Iraqi Reconciliation: How the ethno-religious groups perceptions of justice have affected reconciliation

by Tobias Lund Sørensen




Institution: Roskilde University
Department:
Year: 2015
Keywords: Iraq; Reconcilliation
Record ID: 1121550
Full text PDF: http://rudar.ruc.dk/handle/1800/18394


Abstract

Project title: Iraqi Reconciliation: how the ethno-religious groups’ perception of justice have affected national reconciliation Keywords: Iraq; Reconciliation; Justice; 2005 Iraqi Constitution; Ethno-religious groups; equality. Lederach (1997) argues that after a civil war, a nation needs to be restored - materially, but also to a high extent relationally. Post-Saddam Hussein Iraq needs to be restored - materially and relationally. As tensions between the different ethno-religious groups in Iraq have grown more and more hostile after 2003. Political attention similarly grew on the matter that national reconciliation was indispensable if Iraq was to escape the shade of past decades of repression and systematic violence from the regime. However, neither the two reconciliation initiatives of 2005 and 2006, nor the drafting and negotiation of the 2005 constitution for the ‘new Iraq’ have contributed positively to the creation of national reconciliation. This study is an analysis of the three main ethno-religious groups in Iraq during the negotiations and drafting of the 2005 constitution.

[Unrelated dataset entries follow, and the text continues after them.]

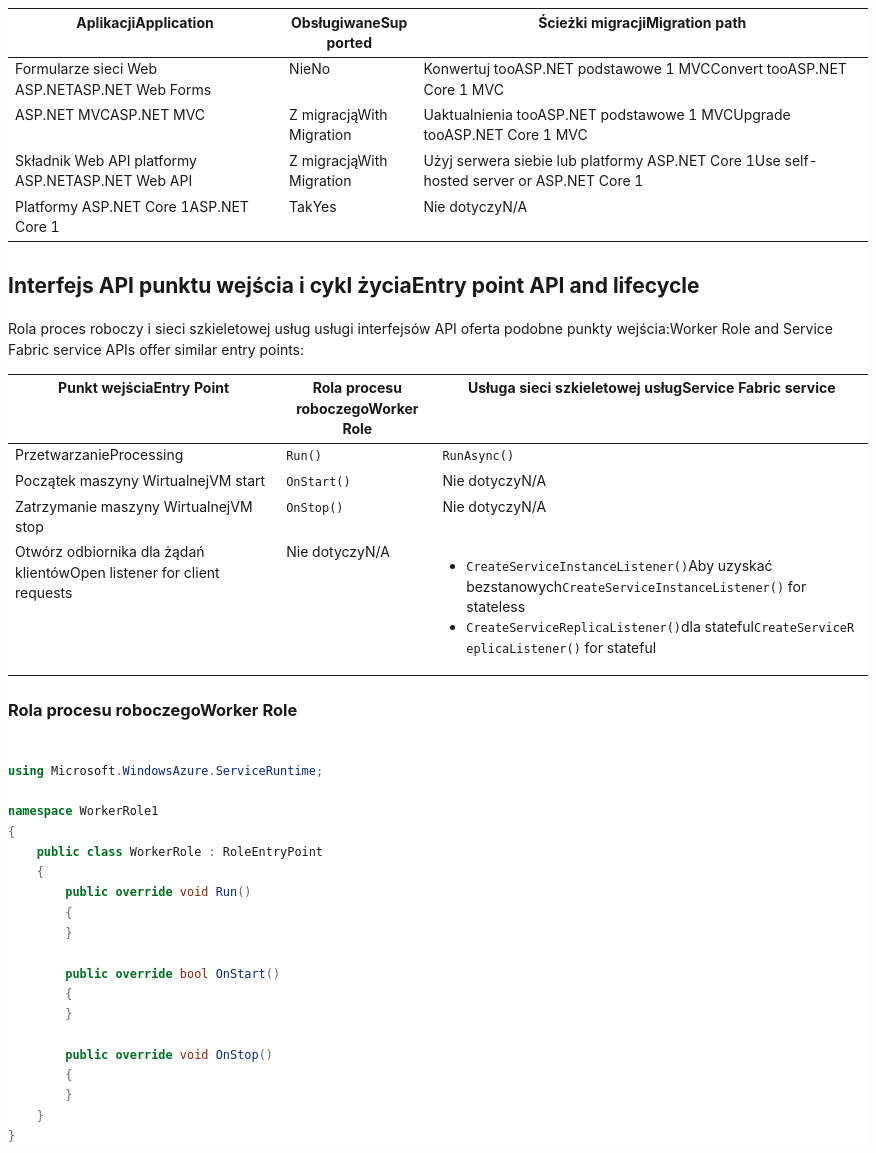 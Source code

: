 | <span data-ttu-id="e3529-124">**Aplikacji**</span><span class="sxs-lookup"><span data-stu-id="e3529-124">**Application**</span></span> | <span data-ttu-id="e3529-125">**Obsługiwane**</span><span class="sxs-lookup"><span data-stu-id="e3529-125">**Supported**</span></span> | <span data-ttu-id="e3529-126">**Ścieżki migracji**</span><span class="sxs-lookup"><span data-stu-id="e3529-126">**Migration path**</span></span> |
| --- | --- | --- |
| <span data-ttu-id="e3529-127">Formularze sieci Web ASP.NET</span><span class="sxs-lookup"><span data-stu-id="e3529-127">ASP.NET Web Forms</span></span> |<span data-ttu-id="e3529-128">Nie</span><span class="sxs-lookup"><span data-stu-id="e3529-128">No</span></span> |<span data-ttu-id="e3529-129">Konwertuj tooASP.NET podstawowe 1 MVC</span><span class="sxs-lookup"><span data-stu-id="e3529-129">Convert tooASP.NET Core 1 MVC</span></span> |
| <span data-ttu-id="e3529-130">ASP.NET MVC</span><span class="sxs-lookup"><span data-stu-id="e3529-130">ASP.NET MVC</span></span> |<span data-ttu-id="e3529-131">Z migracją</span><span class="sxs-lookup"><span data-stu-id="e3529-131">With Migration</span></span> |<span data-ttu-id="e3529-132">Uaktualnienia tooASP.NET podstawowe 1 MVC</span><span class="sxs-lookup"><span data-stu-id="e3529-132">Upgrade tooASP.NET Core 1 MVC</span></span> |
| <span data-ttu-id="e3529-133">Składnik Web API platformy ASP.NET</span><span class="sxs-lookup"><span data-stu-id="e3529-133">ASP.NET Web API</span></span> |<span data-ttu-id="e3529-134">Z migracją</span><span class="sxs-lookup"><span data-stu-id="e3529-134">With Migration</span></span> |<span data-ttu-id="e3529-135">Użyj serwera siebie lub platformy ASP.NET Core 1</span><span class="sxs-lookup"><span data-stu-id="e3529-135">Use self-hosted server or ASP.NET Core 1</span></span> |
| <span data-ttu-id="e3529-136">Platformy ASP.NET Core 1</span><span class="sxs-lookup"><span data-stu-id="e3529-136">ASP.NET Core 1</span></span> |<span data-ttu-id="e3529-137">Tak</span><span class="sxs-lookup"><span data-stu-id="e3529-137">Yes</span></span> |<span data-ttu-id="e3529-138">Nie dotyczy</span><span class="sxs-lookup"><span data-stu-id="e3529-138">N/A</span></span> |

## <a name="entry-point-api-and-lifecycle"></a><span data-ttu-id="e3529-139">Interfejs API punktu wejścia i cykl życia</span><span class="sxs-lookup"><span data-stu-id="e3529-139">Entry point API and lifecycle</span></span>
<span data-ttu-id="e3529-140">Rola proces roboczy i sieci szkieletowej usług usługi interfejsów API oferta podobne punkty wejścia:</span><span class="sxs-lookup"><span data-stu-id="e3529-140">Worker Role and Service Fabric service APIs offer similar entry points:</span></span> 

| <span data-ttu-id="e3529-141">**Punkt wejścia**</span><span class="sxs-lookup"><span data-stu-id="e3529-141">**Entry Point**</span></span> | <span data-ttu-id="e3529-142">**Rola procesu roboczego**</span><span class="sxs-lookup"><span data-stu-id="e3529-142">**Worker Role**</span></span> | <span data-ttu-id="e3529-143">**Usługa sieci szkieletowej usług**</span><span class="sxs-lookup"><span data-stu-id="e3529-143">**Service Fabric service**</span></span> |
| --- | --- | --- |
| <span data-ttu-id="e3529-144">Przetwarzanie</span><span class="sxs-lookup"><span data-stu-id="e3529-144">Processing</span></span> |`Run()` |`RunAsync()` |
| <span data-ttu-id="e3529-145">Początek maszyny Wirtualnej</span><span class="sxs-lookup"><span data-stu-id="e3529-145">VM start</span></span> |`OnStart()` |<span data-ttu-id="e3529-146">Nie dotyczy</span><span class="sxs-lookup"><span data-stu-id="e3529-146">N/A</span></span> |
| <span data-ttu-id="e3529-147">Zatrzymanie maszyny Wirtualnej</span><span class="sxs-lookup"><span data-stu-id="e3529-147">VM stop</span></span> |`OnStop()` |<span data-ttu-id="e3529-148">Nie dotyczy</span><span class="sxs-lookup"><span data-stu-id="e3529-148">N/A</span></span> |
| <span data-ttu-id="e3529-149">Otwórz odbiornika dla żądań klientów</span><span class="sxs-lookup"><span data-stu-id="e3529-149">Open listener for client requests</span></span> |<span data-ttu-id="e3529-150">Nie dotyczy</span><span class="sxs-lookup"><span data-stu-id="e3529-150">N/A</span></span> |<ul><li> <span data-ttu-id="e3529-151">`CreateServiceInstanceListener()`Aby uzyskać bezstanowych</span><span class="sxs-lookup"><span data-stu-id="e3529-151">`CreateServiceInstanceListener()` for stateless</span></span></li><li><span data-ttu-id="e3529-152">`CreateServiceReplicaListener()`dla stateful</span><span class="sxs-lookup"><span data-stu-id="e3529-152">`CreateServiceReplicaListener()` for stateful</span></span></li></ul> |

### <a name="worker-role"></a><span data-ttu-id="e3529-153">Rola procesu roboczego</span><span class="sxs-lookup"><span data-stu-id="e3529-153">Worker Role</span></span>
```C#

using Microsoft.WindowsAzure.ServiceRuntime;

namespace WorkerRole1
{
    public class WorkerRole : RoleEntryPoint
    {
        public override void Run()
        {
        }

        public override bool OnStart()
        {
        }

        public override void OnStop()
        {
        }
    }
}

```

More specifically, this study analyses the three ethno-religious groups’ perceptions of whether the constitutional negotiations and drafting processes were just or unjust and how these perceptions further have affected national reconciliation processes. It will be argued that the perception of justice is one of the factors at the very core of reconciliation. As the study will emphasise, perception of being treated unjust has negative implications for the movement towards national reconciliation, as such perception breeds sectarian mistrust and further ethno-religious tension.